## Efficient Scraping Using Google Colab and Data Slicing

Having acquired a list of company names and their corresponding links to the NSW portal in `supplier_data_agriculture.xlsx`, we can now utilize this data to scrape additional details from each company's official profile on the NSW portal. This includes scraping for the company's official website and Australian Business Number (ABN).

### Step 1: Setup in Google Colab Notebooks

1. **Open New Notebooks in Google Colab:**
   - Use separate notebooks to handle different segments of the data for parallel processing.

2. **Load the Excel File and Libraries:**
   - Import the `supplier_data_agriculture.xlsx` file into each notebook.
   - Import necessary libraries such as `pandas` for data manipulation, `selenium` for web scraping, and `re` for regular expressions.

### Step 2: Data Slicing for Parallel Processing

- **Divide the Dataset:**
  - If there are, for instance, 300 rows in `supplier_data_agriculture.xlsx`, divide them for processing in separate notebooks:
    - Notebook 1: Rows 1-100
    - Notebook 2: Rows 101-200
    - Notebook 3: Rows 201-300
  - Adjust the slicing in the script accordingly.

### Step 3: Scraping Company Websites and ABN

1. **Scraping Company Websites:**
   - Use the portal links from the sliced data segment in each notebook.
   - Implement the `get_supplier_website` function to navigate to each company's page and scrape the URL of the "Go to supplier website" hyperlink.
   - Store this URL in a new column in your DataFrame.

2. **Scraping ABN Details:**
   - Continue using the same portal links to scrape the company's ABN.
   - Implement the `get_supplier_abn` function, which uses a regular expression to find and extract the 11-digit ABN formatted as 2-3-3-3.
   - Add this ABN data to another column in your DataFrame.

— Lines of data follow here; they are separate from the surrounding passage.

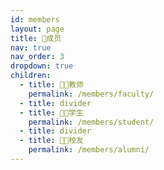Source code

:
 ```yaml
---
id: members
layout: page
title: 🙌成员
nav: true
nav_order: 3
dropdown: true
children:
  - title: 🧑‍🏫教师
    permalink: /members/faculty/
  - title: divider
  - title: 🧑‍💻学生
    permalink: /members/student/
  - title: divider
  - title: 🧑‍🎓校友
    permalink: /members/alumni/
---
```


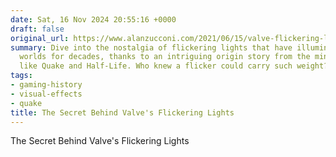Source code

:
 ```yaml
---
date: Sat, 16 Nov 2024 20:55:16 +0000
draft: false
original_url: https://www.alanzucconi.com/2021/06/15/valve-flickering-lights/
summary: Dive into the nostalgia of flickering lights that have illuminated gaming
  worlds for decades, thanks to an intriguing origin story from the minds behind classics
  like Quake and Half-Life. Who knew a flicker could carry such weight?
tags:
- gaming-history
- visual-effects
- quake
title: The Secret Behind Valve's Flickering Lights
---
```


The Secret Behind Valve's Flickering Lights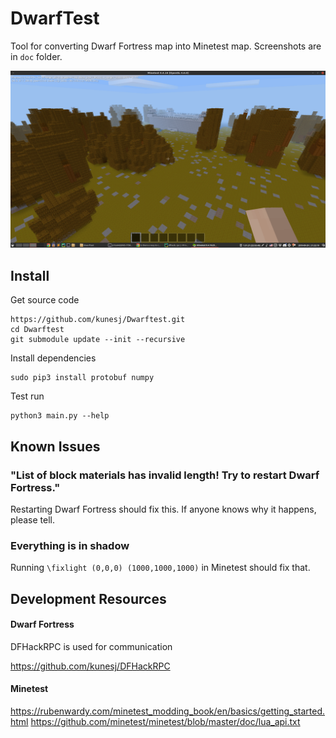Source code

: # DwarfTest

Tool for converting Dwarf Fortress map into Minetest map. Screenshots are in `doc` folder.

![Preview](doc/screenshots/0002_textures_and_2x2x3_scale.png)


## Install

Get source code

```
https://github.com/kunesj/Dwarftest.git
cd Dwarftest
git submodule update --init --recursive
```

Install dependencies

```
sudo pip3 install protobuf numpy
```

Test run

```
python3 main.py --help
```


## Known Issues

### "List of block materials has invalid length! Try to restart Dwarf Fortress."

Restarting Dwarf Fortress should fix this. If anyone knows why it happens, please tell.

### Everything is in shadow

Running `\fixlight (0,0,0) (1000,1000,1000)` in Minetest should fix that.


## Development Resources

#### Dwarf Fortress

DFHackRPC is used for communication

https://github.com/kunesj/DFHackRPC

#### Minetest

https://rubenwardy.com/minetest_modding_book/en/basics/getting_started.html
https://github.com/minetest/minetest/blob/master/doc/lua_api.txt

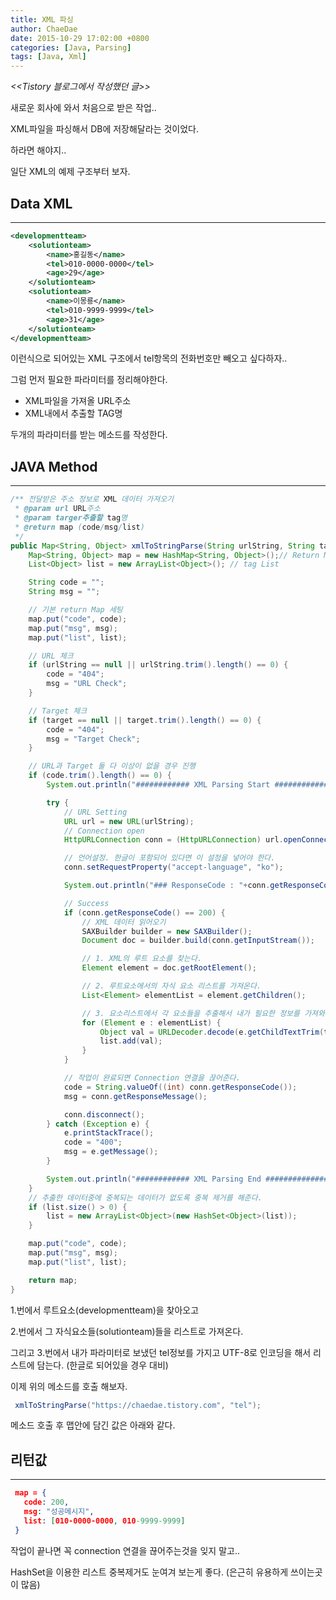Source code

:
 ```yaml
---
title: XML 파싱
author: ChaeDae
date: 2015-10-29 17:02:00 +0800
categories: [Java, Parsing]
tags: [Java, Xml]
---
```


_<<Tistory 블로그에서 작성했던 글>>_

새로운 회사에 와서 처음으로 받은 작업..

XML파일을 파싱해서 DB에 저장해달라는 것이었다.

하라면 해야지..

일단 XML의 예제 구조부터 보자.

## Data XML
---
```xml
<developmentteam> 
    <solutionteam> 
        <name>홍길동</name> 
        <tel>010-0000-0000</tel> 
        <age>29</age> 
    </solutionteam>
    <solutionteam> 
        <name>이몽룡</name> 
        <tel>010-9999-9999</tel>
        <age>31</age>
    </solutionteam>
</developmentteam>
```

이런식으로 되어있는 XML 구조에서 tel항목의 전화번호만 빼오고 싶다하자..

그럼 먼저 필요한 파라미터를 정리해야한다.

-   XML파일을 가져올 URL주소
-   XML내에서 추출할 TAG명

두개의 파라미터를 받는 메소드를 작성한다.

## JAVA Method
---
```java
/** 전달받은 주소 정보로 XML 데이터 가져오기 
 * @param url URL주소 
 * @param targer추출할 tag명 
 * @return map (code/msg/list) 
 */ 
public Map<String, Object> xmlToStringParse(String urlString, String target) { 
    Map<String, Object> map = new HashMap<String, Object>();// Return Map 
    List<Object> list = new ArrayList<Object>(); // tag List 

    String code = ""; 
    String msg = ""; 

    // 기본 return Map 세팅 
    map.put("code", code); 
    map.put("msg", msg); 
    map.put("list", list); 

    // URL 체크 
    if (urlString == null || urlString.trim().length() == 0) { 
        code = "404"; 
        msg = "URL Check"; 
    } 

    // Target 체크 
    if (target == null || target.trim().length() == 0) { 
        code = "404"; 
        msg = "Target Check"; 
    } 

    // URL과 Target 둘 다 이상이 없을 경우 진행 
    if (code.trim().length() == 0) { 
        System.out.println("############ XML Parsing Start ###############"); 

        try { 
            // URL Setting 
            URL url = new URL(urlString); 
            // Connection open 
            HttpURLConnection conn = (HttpURLConnection) url.openConnection(); 

            // 언어설정. 한글이 포함되어 있다면 이 설정을 넣어야 한다. 
            conn.setRequestProperty("accept-language", "ko"); 

            System.out.println("### ResponseCode : "+conn.getResponseCode()); 

            // Success 
            if (conn.getResponseCode() == 200) { 
                // XML 데이터 읽어오기 
                SAXBuilder builder = new SAXBuilder(); 
                Document doc = builder.build(conn.getInputStream()); 

                // 1. XML의 루트 요소를 찾는다. 
                Element element = doc.getRootElement(); 

                // 2. 루트요소에서의 자식 요소 리스트를 가져온다. 
                List<Element> elementList = element.getChildren(); 

                // 3. 요소리스트에서 각 요소들을 추출해서 내가 필요한 정보를 가져와 리스트에 담는다. 
                for (Element e : elementList) { 
                    Object val = URLDecoder.decode(e.getChildTextTrim(target), "UTF-8"); 
                    list.add(val); 
                } 
            } 

            // 작업이 완료되면 Connection 연결을 끊어준다. 
            code = String.valueOf((int) conn.getResponseCode()); 
            msg = conn.getResponseMessage(); 

            conn.disconnect(); 
        } catch (Exception e) { 
            e.printStackTrace(); 
            code = "400"; 
            msg = e.getMessage(); 
        } 

        System.out.println("############ XML Parsing End ###############"); 
    } 
    // 추출한 데이터중에 중복되는 데이터가 없도록 중복 제거를 해준다. 
    if (list.size() > 0) { 
        list = new ArrayList<Object>(new HashSet<Object>(list)); 
    } 

    map.put("code", code); 
    map.put("msg", msg); 
    map.put("list", list); 

    return map; 
}

```

1.번에서 루트요소(developmentteam)을 찾아오고

2.번에서 그 자식요소들(solutionteam)들을 리스트로 가져온다.

그리고 3.번에서 내가 파라미터로 보냈던 tel정보를 가지고 UTF-8로 인코딩을 해서 리스트에 담는다. (한글로 되어있을 경우 대비)

이제 위의 메소드를 호출 해보자.

```java
 xmlToStringParse("https://chaedae.tistory.com", "tel");
```

메소드 호출 후 맵안에 담긴 값은 아래와 같다.

## 리턴값
---
```json
 map = {
   code: 200, 
   msg: "성공메시지", 
   list: [010-0000-0000, 010-9999-9999]
 }
```

작업이 끝나면 꼭 connection 연결을 끊어주는것을 잊지 말고..

HashSet을 이용한 리스트 중복제거도 눈여겨 보는게 좋다. (은근히 유용하게 쓰이는곳이 많음)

### Step 4: Executing the Scripts

- In each notebook, after adjusting the data slicing, run the scraping scripts:
  - The first script scrapes and prints the company's website URL for each supplier.
  - The second script scrapes and prints the ABN for each supplier.


In [None]:
##FOR WEBSITES

from selenium import webdriver
from selenium.webdriver.chrome.options import Options
from selenium.webdriver.common.by import By
from selenium.webdriver.support.ui import WebDriverWait
from selenium.webdriver.support import expected_conditions as EC
import pandas as pd

chrome_options = Options()
chrome_options.add_argument("--headless")
chrome_options.add_argument("--no-sandbox")
chrome_options.add_argument("--disable-dev-shm-usage")

driver = webdriver.Chrome(options=chrome_options)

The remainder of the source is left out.